In re Standard Jury Instructions in Civil Cases-Report No. 2011-01
Citation | 95 So.3d 106 |
Decision Date | 12 July 2012 |
Docket Number | No. SC11–1403.,SC11–1403. |
Parties | In re STANDARD JURY INSTRUCTIONS IN CIVIL CASES—REPORT NO. 2011–01 (UNLAWFUL RETALIATION). |
Court | United States State Supreme Court of Florida |
In re STANDARD JURY INSTRUCTIONS IN CIVIL CASES—REPORT NO. 2011–01 (UNLAWFUL RETALIATION).
No.

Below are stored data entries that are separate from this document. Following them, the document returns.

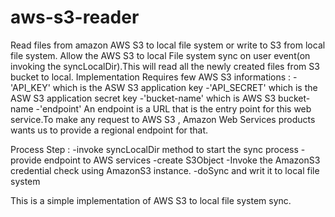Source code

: # aws-s3-reader
Read files from amazon AWS S3 to local file system or write to S3 from local file system. 
Allow the AWS S3 to local File system sync on user event(on invoking the syncLocalDir).This will read all the newly created files from S3 bucket to local.
Implementation Requires few AWS S3 informations :
-'API_KEY'  which is the ASW S3 application key
-'API_SECRET' which is the ASW S3 application secret key
-'bucket-name' which is AWS S3 bucket-name
-'endpoint' An endpoint is a URL that is the entry point for this web service.To make any request to AWS S3 , Amazon Web Services products wants us to provide a regional endpoint for that.


Process Step :
-invoke syncLocalDir method to start the sync process
-provide endpoint to AWS services
-create S3Object
-Invoke the AmazonS3 credential check using AmazonS3 instance.
-doSync and writ it to local file system

This is a simple implementation of AWS S3 to local file system sync.

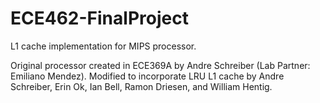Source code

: # ECE462-FinalProject
L1 cache implementation for MIPS processor.

Original processor created in ECE369A by Andre Schreiber (Lab Partner: Emiliano Mendez).
Modified to incorporate LRU L1 cache by Andre Schreiber, Erin Ok, Ian Bell, Ramon Driesen, and William Hentig.
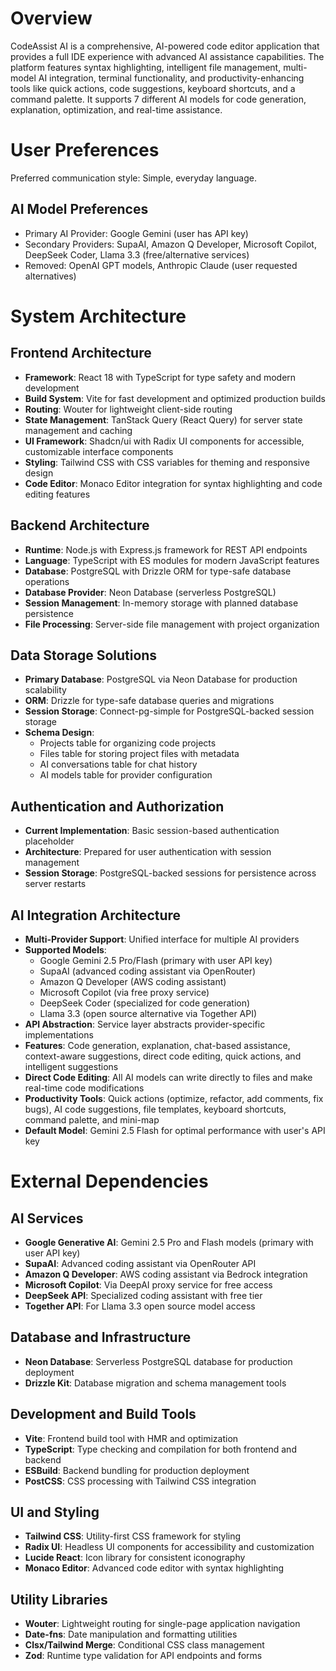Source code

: # Overview

CodeAssist AI is a comprehensive, AI-powered code editor application that provides a full IDE experience with advanced AI assistance capabilities. The platform features syntax highlighting, intelligent file management, multi-model AI integration, terminal functionality, and productivity-enhancing tools like quick actions, code suggestions, keyboard shortcuts, and a command palette. It supports 7 different AI models for code generation, explanation, optimization, and real-time assistance.

# User Preferences

Preferred communication style: Simple, everyday language.

## AI Model Preferences
- Primary AI Provider: Google Gemini (user has API key)
- Secondary Providers: SupaAI, Amazon Q Developer, Microsoft Copilot, DeepSeek Coder, Llama 3.3 (free/alternative services)
- Removed: OpenAI GPT models, Anthropic Claude (user requested alternatives)

# System Architecture

## Frontend Architecture
- **Framework**: React 18 with TypeScript for type safety and modern development
- **Build System**: Vite for fast development and optimized production builds
- **Routing**: Wouter for lightweight client-side routing
- **State Management**: TanStack Query (React Query) for server state management and caching
- **UI Framework**: Shadcn/ui with Radix UI components for accessible, customizable interface components
- **Styling**: Tailwind CSS with CSS variables for theming and responsive design
- **Code Editor**: Monaco Editor integration for syntax highlighting and code editing features

## Backend Architecture
- **Runtime**: Node.js with Express.js framework for REST API endpoints
- **Language**: TypeScript with ES modules for modern JavaScript features
- **Database**: PostgreSQL with Drizzle ORM for type-safe database operations
- **Database Provider**: Neon Database (serverless PostgreSQL)
- **Session Management**: In-memory storage with planned database persistence
- **File Processing**: Server-side file management with project organization

## Data Storage Solutions
- **Primary Database**: PostgreSQL via Neon Database for production scalability
- **ORM**: Drizzle for type-safe database queries and migrations
- **Session Storage**: Connect-pg-simple for PostgreSQL-backed session storage
- **Schema Design**: 
  - Projects table for organizing code projects
  - Files table for storing project files with metadata
  - AI conversations table for chat history
  - AI models table for provider configuration

## Authentication and Authorization
- **Current Implementation**: Basic session-based authentication placeholder
- **Architecture**: Prepared for user authentication with session management
- **Session Storage**: PostgreSQL-backed sessions for persistence across server restarts

## AI Integration Architecture
- **Multi-Provider Support**: Unified interface for multiple AI providers
- **Supported Models**:
  - Google Gemini 2.5 Pro/Flash (primary with user API key)
  - SupaAI (advanced coding assistant via OpenRouter)
  - Amazon Q Developer (AWS coding assistant)
  - Microsoft Copilot (via free proxy service)
  - DeepSeek Coder (specialized for code generation)
  - Llama 3.3 (open source alternative via Together API)
- **API Abstraction**: Service layer abstracts provider-specific implementations
- **Features**: Code generation, explanation, chat-based assistance, context-aware suggestions, direct code editing, quick actions, and intelligent suggestions
- **Direct Code Editing**: All AI models can write directly to files and make real-time code modifications
- **Productivity Tools**: Quick actions (optimize, refactor, add comments, fix bugs), AI code suggestions, file templates, keyboard shortcuts, command palette, and mini-map
- **Default Model**: Gemini 2.5 Flash for optimal performance with user's API key

# External Dependencies

## AI Services
- **Google Generative AI**: Gemini 2.5 Pro and Flash models (primary with user API key)
- **SupaAI**: Advanced coding assistant via OpenRouter API
- **Amazon Q Developer**: AWS coding assistant via Bedrock integration
- **Microsoft Copilot**: Via DeepAI proxy service for free access
- **DeepSeek API**: Specialized coding assistant with free tier
- **Together API**: For Llama 3.3 open source model access

## Database and Infrastructure
- **Neon Database**: Serverless PostgreSQL database for production deployment
- **Drizzle Kit**: Database migration and schema management tools

## Development and Build Tools
- **Vite**: Frontend build tool with HMR and optimization
- **TypeScript**: Type checking and compilation for both frontend and backend
- **ESBuild**: Backend bundling for production deployment
- **PostCSS**: CSS processing with Tailwind CSS integration

## UI and Styling
- **Tailwind CSS**: Utility-first CSS framework for styling
- **Radix UI**: Headless UI components for accessibility and customization
- **Lucide React**: Icon library for consistent iconography
- **Monaco Editor**: Advanced code editor with syntax highlighting

## Utility Libraries
- **Wouter**: Lightweight routing for single-page application navigation
- **Date-fns**: Date manipulation and formatting utilities
- **Clsx/Tailwind Merge**: Conditional CSS class management
- **Zod**: Runtime type validation for API endpoints and forms
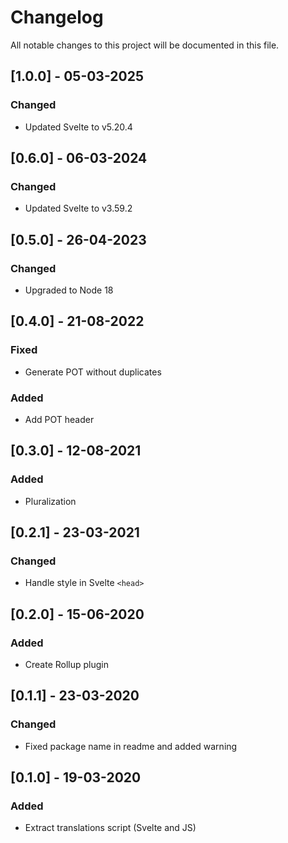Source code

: # Changelog

All notable changes to this project will be documented in this file.

## [1.0.0] - 05-03-2025

### Changed

-   Updated Svelte to v5.20.4

## [0.6.0] - 06-03-2024

### Changed

-   Updated Svelte to v3.59.2

## [0.5.0] - 26-04-2023

### Changed

-   Upgraded to Node 18

## [0.4.0] - 21-08-2022

### Fixed

-   Generate POT without duplicates

### Added

-   Add POT header

## [0.3.0] - 12-08-2021

### Added

-   Pluralization

## [0.2.1] - 23-03-2021

### Changed

-   Handle style in Svelte `<head>`

## [0.2.0] - 15-06-2020

### Added

-   Create Rollup plugin

## [0.1.1] - 23-03-2020

### Changed

-   Fixed package name in readme and added warning

## [0.1.0] - 19-03-2020

### Added

-   Extract translations script (Svelte and JS)
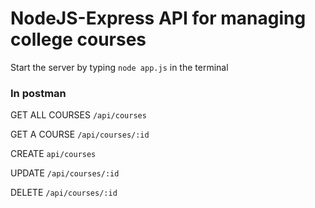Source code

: # NodeJS-Express API for managing college courses

Start the server by typing `node app.js` in the terminal

### In postman

GET ALL COURSES `/api/courses`

GET A COURSE `/api/courses/:id`

CREATE `api/courses`

UPDATE `/api/courses/:id`

DELETE `/api/courses/:id`
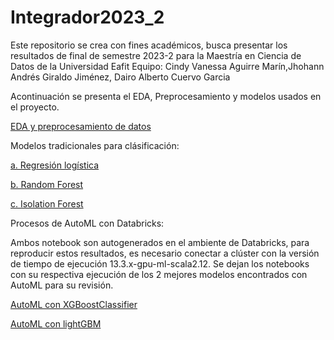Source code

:# Integrador2023_2
Este repositorio se crea con fines académicos, busca presentar los resultados de final de semestre 2023-2 para la Maestría en Ciencia de Datos de la Universidad Eafit
Equipo: Cindy Vanessa Aguirre Marín,Jhohann Andrés Giraldo Jiménez, Dairo Alberto Cuervo Garcia

Acontinuación se presenta el EDA, Preprocesamiento y modelos usados en el proyecto.

[EDA y preprocesamiento de datos](Project/1.%20EDA_Preprocessing.ipynb)
  
Modelos tradicionales para clásificación:

[a. Regresión logística](Project/2.%20LogisticRegression_RandomForest_Isoletion%20Forest.ipynb)

[b. Random Forest](Project/2.%20LogisticRegression_RandomForest_Isoletion%20Forest.ipynb)

[c. Isolation Forest](Project/2.%20LogisticRegression_RandomForest_Isoletion%20Forest.ipynb)

  
Procesos de AutoML con Databricks:

Ambos notebook son autogenerados en el ambiente de Databricks, para reproducir estos resultados, es necesario conectar
a clúster con la versión de tiempo de ejecución 13.3.x-gpu-ml-scala2.12. Se dejan los notebooks con su respectiva ejecución
de los 2 mejores modelos encontrados con AutoML para su revisión.
  
[AutoML con XGBoostClassifier](Project/3.1%20AutoML_XGBoostClassifier.ipynb)

[AutoML con lightGBM](Project/3.2%20AutoML_lightGBM.ipynb)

SC11–1403.
Supreme Court of Florida.
July 12, 2012.
Original Proceedings—Standard Jury Instructions—Civil Cases.
Honorable James M. Barton, II, Acting Chair, Standard Jury Instructions—Civil Cases; Joseph H. Lang, Jr. of Carlton Fields, P.A., Tampa, FL; Honorable Edward C. Larose, Second District Court of Appeal, Lakeland, FL, for Petitioner.
[95 So.3d 107]
PER CURIAM.
The Supreme Court Committee on Standard Jury Instructions in Civil Cases (Committee) has submitted proposed changes to the standard jury instructions in civil cases and asks that the Court authorize the proposed new standard instructions. We have jurisdiction. Seeart. V, § 2(a), Fla. Const.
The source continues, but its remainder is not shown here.